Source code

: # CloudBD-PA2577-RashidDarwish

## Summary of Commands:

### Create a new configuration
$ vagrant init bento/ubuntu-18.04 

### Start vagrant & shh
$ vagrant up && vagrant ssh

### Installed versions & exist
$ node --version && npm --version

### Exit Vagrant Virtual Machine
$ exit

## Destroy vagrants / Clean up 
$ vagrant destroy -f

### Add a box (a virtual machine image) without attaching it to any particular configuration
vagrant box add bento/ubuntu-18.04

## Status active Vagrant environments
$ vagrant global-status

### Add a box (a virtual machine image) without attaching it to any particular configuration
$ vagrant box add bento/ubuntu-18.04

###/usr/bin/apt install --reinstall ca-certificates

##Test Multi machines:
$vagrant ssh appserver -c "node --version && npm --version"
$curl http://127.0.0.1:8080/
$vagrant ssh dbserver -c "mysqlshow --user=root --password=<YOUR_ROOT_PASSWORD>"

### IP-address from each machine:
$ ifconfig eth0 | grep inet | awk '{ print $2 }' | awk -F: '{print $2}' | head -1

^^^^

• **Problem statement**
Start to finish, restate the records above word for word.

• **Solution for this task**
Source code

: # CloudBD-PA2577-RashidDarwish

## Summary of Commands:

### Create a new configuration
$ vagrant init bento/ubuntu-18.04 

### Start vagrant & shh
$ vagrant up && vagrant ssh

### Installed versions & exist
$ node --version && npm --version

### Exit Vagrant Virtual Machine
$ exit

## Destroy vagrants / Clean up 
$ vagrant destroy -f

### Add a box (a virtual machine image) without attaching it to any particular configuration
vagrant box add bento/ubuntu-18.04

## Status active Vagrant environments
$ vagrant global-status

### Add a box (a virtual machine image) without attaching it to any particular configuration
$ vagrant box add bento/ubuntu-18.04

###/usr/bin/apt install --reinstall ca-certificates

##Test Multi machines:
$vagrant ssh appserver -c "node --version && npm --version"
$curl http://127.0.0.1:8080/
$vagrant ssh dbserver -c "mysqlshow --user=root --password=<YOUR_ROOT_PASSWORD>"

### IP-address from each machine:
$ ifconfig eth0 | grep inet | awk '{ print $2 }' | awk -F: '{print $2}' | head -1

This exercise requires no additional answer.